Electron liquid state in the symmetric Anderson lattice

TL;DR

This paper analytically and numerically investigates the electron liquid state in the symmetric Anderson lattice, revealing a hybridization-induced gap, spontaneous symmetry breaking, and anomalous low-temperature heat capacity behavior.

Contribution

It provides a new analytical and numerical solution for the symmetric Anderson lattice across dimensions, highlighting the electron liquid's properties and spectral gap formation.

Findings

Spectral gap opens due to hybridization at half filling.

Spontaneous symmetry breaking occurs in the electron liquid state.

Anomalous low-temperature heat capacity behavior is observed.

Abstract

Using mean field approach, we provide analytical and numerical solution of the symmetric Anderson lattice for arbitrary dimension at half filling.

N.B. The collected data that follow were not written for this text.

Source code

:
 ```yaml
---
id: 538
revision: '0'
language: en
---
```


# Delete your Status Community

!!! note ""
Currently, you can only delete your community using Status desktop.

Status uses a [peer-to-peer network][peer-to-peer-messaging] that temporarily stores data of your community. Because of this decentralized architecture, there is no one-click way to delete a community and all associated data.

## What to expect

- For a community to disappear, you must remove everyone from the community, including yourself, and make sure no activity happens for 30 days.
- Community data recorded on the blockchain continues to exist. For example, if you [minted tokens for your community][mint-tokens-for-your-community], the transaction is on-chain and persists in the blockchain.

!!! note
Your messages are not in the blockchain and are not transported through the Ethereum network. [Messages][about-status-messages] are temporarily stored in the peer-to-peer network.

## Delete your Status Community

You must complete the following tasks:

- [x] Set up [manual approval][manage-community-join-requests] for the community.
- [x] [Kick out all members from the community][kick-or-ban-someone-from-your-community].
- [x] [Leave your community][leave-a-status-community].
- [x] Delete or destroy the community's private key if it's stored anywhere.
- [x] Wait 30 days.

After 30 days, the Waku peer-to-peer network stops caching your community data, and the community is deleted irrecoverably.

The symmetric Anderson lattice is equivalent to the Kondo lattice, which makes it possible to study the behavior of an electron liquid in the Kondo lattice. We have shown that, due to hybridization (through an effective field due to localized electrons) of electrons with different spins and momenta $\textbf{k}$ and $\textbf{k}+\overrightarrow{\pi}$, the gap in the electron spectrum opens at half filling. Such hybridization breaks the conservation of the total magnetic momentum of electrons, the spontaneous symmetry is broken. The state of electron liquid is characterized by a large Fermi surface. A gap in the spectrum is calculated depending on the magnitude of the on-site Coulomb repulsion and value of s-d hybridization for the chain, as well as for square and cubic lattices. Anomalous behavior of the heat capacity at low temperatures in the gapped state, which is realized in the symmetric Anderson lattice, was also found.